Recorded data

○ ○ ○ ○

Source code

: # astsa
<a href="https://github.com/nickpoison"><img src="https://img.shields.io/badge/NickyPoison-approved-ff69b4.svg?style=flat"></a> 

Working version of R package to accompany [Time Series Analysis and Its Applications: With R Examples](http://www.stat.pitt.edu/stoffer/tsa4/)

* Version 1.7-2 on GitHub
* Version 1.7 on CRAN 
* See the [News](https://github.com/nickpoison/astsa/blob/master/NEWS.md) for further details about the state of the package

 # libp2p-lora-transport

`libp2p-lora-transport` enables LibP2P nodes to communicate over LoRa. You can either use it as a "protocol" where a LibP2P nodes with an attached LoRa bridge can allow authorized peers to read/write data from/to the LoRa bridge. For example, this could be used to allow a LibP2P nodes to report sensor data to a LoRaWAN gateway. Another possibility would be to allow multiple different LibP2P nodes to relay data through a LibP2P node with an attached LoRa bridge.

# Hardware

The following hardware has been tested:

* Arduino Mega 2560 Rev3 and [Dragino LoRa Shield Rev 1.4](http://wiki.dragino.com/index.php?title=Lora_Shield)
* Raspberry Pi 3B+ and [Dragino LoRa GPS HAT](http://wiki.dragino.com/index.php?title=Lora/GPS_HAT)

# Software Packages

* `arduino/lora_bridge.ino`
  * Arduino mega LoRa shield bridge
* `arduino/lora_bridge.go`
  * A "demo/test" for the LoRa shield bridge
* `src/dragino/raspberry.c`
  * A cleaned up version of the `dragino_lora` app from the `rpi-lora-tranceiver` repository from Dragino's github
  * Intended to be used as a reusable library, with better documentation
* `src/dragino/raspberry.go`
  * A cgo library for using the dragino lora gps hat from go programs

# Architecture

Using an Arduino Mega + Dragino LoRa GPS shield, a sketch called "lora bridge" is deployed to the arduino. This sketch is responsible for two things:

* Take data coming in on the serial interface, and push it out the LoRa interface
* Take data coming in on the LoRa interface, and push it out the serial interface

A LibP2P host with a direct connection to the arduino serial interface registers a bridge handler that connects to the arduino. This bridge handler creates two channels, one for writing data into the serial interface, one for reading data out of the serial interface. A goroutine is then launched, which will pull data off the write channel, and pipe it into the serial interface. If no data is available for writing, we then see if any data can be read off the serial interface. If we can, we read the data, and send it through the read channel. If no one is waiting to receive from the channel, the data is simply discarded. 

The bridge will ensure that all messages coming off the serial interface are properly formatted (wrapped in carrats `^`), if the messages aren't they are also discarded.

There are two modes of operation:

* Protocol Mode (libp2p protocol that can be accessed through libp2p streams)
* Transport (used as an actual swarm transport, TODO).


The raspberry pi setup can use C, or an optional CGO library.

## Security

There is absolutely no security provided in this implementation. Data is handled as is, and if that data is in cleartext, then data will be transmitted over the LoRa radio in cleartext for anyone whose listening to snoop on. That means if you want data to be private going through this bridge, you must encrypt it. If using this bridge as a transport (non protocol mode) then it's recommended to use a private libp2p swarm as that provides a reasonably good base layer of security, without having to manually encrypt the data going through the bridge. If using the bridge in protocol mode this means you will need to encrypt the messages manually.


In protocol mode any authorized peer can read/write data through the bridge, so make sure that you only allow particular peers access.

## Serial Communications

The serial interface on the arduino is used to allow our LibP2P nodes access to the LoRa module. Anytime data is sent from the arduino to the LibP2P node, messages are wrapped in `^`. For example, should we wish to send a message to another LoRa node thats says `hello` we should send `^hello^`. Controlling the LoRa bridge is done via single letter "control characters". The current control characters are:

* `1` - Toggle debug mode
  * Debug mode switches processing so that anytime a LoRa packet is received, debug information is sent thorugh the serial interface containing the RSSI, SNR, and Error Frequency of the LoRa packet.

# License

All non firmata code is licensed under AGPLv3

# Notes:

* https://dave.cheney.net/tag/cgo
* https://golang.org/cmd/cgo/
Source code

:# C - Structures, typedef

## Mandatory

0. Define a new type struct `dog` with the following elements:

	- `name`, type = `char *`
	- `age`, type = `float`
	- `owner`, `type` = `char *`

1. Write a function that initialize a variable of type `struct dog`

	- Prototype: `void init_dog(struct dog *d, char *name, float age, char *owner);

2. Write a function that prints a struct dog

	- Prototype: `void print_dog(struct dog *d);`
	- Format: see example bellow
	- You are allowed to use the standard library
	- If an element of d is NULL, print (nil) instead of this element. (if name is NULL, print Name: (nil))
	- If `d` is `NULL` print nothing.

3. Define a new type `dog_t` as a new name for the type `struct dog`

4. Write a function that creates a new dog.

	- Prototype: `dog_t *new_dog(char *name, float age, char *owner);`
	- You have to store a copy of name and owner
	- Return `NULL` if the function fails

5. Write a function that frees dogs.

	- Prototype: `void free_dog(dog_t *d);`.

○ ○ ○ ○

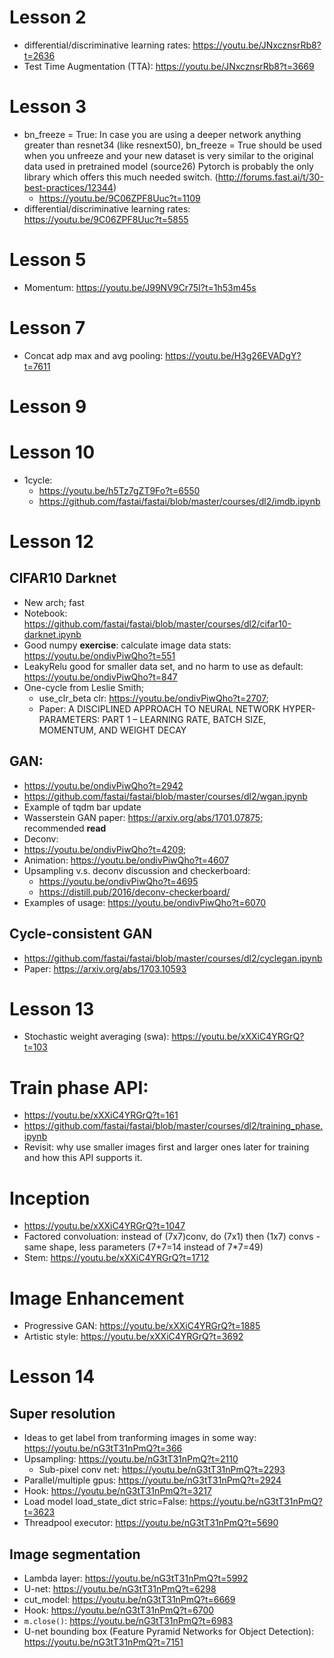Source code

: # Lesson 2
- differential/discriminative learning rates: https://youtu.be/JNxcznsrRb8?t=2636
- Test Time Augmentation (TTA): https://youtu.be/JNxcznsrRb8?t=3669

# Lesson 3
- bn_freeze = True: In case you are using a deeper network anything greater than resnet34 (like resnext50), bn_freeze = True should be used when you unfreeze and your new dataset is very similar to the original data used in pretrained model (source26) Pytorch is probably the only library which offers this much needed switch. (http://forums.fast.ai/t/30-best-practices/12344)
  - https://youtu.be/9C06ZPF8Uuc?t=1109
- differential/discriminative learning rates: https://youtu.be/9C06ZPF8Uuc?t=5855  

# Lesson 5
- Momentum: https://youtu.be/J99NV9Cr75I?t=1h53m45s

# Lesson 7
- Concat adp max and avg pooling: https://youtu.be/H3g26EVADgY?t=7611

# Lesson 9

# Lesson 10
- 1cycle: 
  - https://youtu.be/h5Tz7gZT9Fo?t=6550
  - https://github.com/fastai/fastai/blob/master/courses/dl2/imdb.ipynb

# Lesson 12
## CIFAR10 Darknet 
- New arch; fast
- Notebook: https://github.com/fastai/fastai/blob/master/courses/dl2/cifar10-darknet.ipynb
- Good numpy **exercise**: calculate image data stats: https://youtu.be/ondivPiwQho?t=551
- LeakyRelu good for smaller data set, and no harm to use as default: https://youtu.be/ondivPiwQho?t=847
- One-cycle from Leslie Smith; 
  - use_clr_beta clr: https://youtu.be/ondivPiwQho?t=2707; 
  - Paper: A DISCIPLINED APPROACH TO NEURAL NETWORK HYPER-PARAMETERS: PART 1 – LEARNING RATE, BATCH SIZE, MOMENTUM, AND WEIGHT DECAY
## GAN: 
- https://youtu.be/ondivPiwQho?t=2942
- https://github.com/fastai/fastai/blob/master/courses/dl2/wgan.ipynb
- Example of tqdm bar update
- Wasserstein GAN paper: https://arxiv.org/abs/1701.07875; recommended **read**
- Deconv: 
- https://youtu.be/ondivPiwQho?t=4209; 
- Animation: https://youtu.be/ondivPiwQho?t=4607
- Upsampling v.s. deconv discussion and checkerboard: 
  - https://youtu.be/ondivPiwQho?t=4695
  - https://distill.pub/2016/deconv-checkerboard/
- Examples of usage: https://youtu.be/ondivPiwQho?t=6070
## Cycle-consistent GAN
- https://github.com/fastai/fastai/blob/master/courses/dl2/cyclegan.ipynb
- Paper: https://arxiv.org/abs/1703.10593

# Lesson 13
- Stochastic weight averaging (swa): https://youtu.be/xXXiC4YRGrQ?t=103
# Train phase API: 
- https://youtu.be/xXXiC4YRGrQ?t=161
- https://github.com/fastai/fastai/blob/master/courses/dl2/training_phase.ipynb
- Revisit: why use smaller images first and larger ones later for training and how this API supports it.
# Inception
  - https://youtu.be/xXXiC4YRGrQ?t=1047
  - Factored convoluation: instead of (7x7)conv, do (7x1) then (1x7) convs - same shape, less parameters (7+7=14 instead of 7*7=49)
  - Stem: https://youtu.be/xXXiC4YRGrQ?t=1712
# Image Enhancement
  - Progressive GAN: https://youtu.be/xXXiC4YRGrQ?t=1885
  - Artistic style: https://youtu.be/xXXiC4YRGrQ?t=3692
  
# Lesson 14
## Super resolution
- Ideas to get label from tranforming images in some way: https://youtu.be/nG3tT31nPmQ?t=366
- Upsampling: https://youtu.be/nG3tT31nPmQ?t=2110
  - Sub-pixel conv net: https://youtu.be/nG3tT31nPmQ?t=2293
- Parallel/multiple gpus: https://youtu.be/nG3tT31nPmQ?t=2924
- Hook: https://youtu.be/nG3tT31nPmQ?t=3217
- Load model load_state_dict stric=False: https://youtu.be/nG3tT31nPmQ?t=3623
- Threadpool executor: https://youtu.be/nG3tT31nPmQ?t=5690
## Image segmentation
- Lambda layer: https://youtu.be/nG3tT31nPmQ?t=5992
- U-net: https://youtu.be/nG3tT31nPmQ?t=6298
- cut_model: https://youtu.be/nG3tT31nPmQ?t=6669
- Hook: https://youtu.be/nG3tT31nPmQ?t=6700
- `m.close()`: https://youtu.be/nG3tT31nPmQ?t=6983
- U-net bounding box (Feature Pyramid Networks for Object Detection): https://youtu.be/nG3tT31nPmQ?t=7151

○ ○ ○ ○

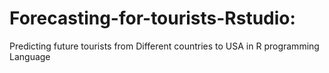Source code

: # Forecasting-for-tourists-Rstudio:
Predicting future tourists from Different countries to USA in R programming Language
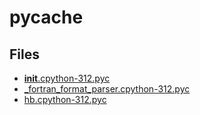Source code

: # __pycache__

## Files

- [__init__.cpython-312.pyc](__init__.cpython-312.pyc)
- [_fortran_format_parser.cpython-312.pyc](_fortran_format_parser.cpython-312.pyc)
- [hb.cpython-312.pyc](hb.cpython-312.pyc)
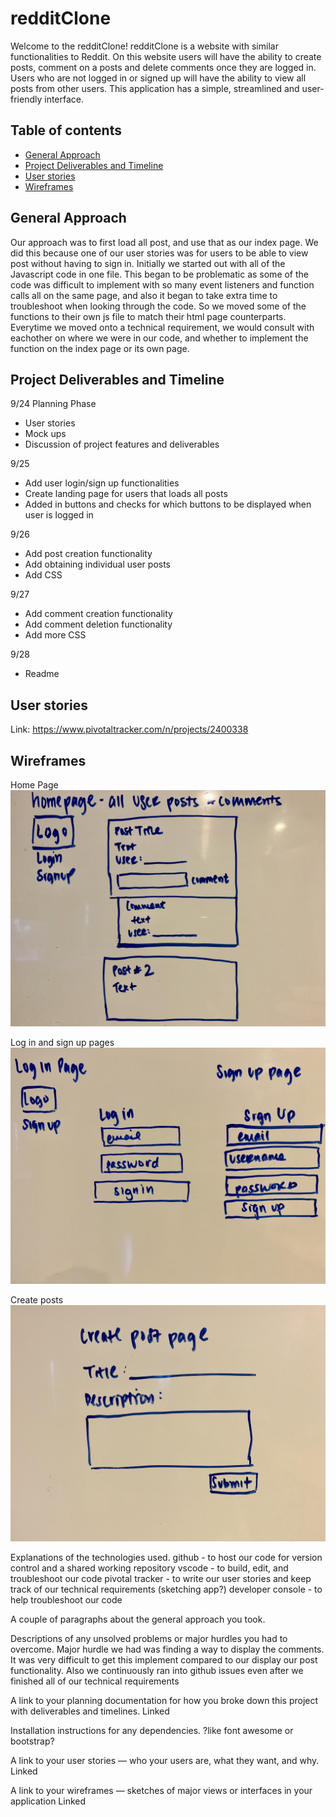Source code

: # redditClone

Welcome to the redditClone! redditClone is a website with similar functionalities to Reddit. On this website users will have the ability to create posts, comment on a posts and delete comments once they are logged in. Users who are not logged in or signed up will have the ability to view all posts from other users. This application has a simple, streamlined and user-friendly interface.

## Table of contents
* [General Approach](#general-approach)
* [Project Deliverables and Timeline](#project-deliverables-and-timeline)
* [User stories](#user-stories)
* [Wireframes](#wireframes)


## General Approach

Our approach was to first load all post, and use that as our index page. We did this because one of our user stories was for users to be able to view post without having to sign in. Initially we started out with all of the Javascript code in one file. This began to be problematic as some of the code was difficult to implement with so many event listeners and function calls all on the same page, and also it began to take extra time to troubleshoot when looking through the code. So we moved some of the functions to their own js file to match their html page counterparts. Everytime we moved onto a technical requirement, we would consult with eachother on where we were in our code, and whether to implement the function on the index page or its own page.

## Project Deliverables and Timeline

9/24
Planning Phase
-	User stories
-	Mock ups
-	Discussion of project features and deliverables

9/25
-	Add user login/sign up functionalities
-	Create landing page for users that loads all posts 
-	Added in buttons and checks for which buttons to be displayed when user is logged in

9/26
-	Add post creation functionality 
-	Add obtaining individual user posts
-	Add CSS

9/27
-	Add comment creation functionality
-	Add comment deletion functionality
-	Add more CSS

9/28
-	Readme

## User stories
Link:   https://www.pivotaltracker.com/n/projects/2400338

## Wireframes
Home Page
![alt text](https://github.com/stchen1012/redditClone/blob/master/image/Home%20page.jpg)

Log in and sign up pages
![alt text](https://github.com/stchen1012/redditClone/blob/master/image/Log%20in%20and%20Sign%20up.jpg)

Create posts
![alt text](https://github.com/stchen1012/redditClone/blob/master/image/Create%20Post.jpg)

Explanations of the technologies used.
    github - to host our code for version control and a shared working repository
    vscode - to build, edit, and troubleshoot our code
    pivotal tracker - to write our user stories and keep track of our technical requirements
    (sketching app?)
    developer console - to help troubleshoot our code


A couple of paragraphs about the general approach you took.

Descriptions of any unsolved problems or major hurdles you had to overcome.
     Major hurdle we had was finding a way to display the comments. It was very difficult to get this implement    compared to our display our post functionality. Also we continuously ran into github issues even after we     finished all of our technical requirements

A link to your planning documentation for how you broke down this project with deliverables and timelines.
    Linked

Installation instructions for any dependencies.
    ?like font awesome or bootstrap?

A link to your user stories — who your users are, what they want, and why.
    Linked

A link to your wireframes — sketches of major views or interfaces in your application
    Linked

○ ○ ○ ○

The lines you need are those with the word "creates"; list them from the entries.

A LibP2P host with a direct connection to the arduino serial interface registers a bridge handler that connects to the arduino. This bridge handler creates two channels, one for writing data into the serial interface, one for reading data out of the serial interface. A goroutine is then launched, which will pull data off the write channel, and pipe it into the serial interface. If no data is available for writing, we then see if any data can be read off the serial interface. If we can, we read the data, and send it through the read channel. If no one is waiting to receive from the channel, the data is simply discarded. 
4. Write a function that creates a new dog.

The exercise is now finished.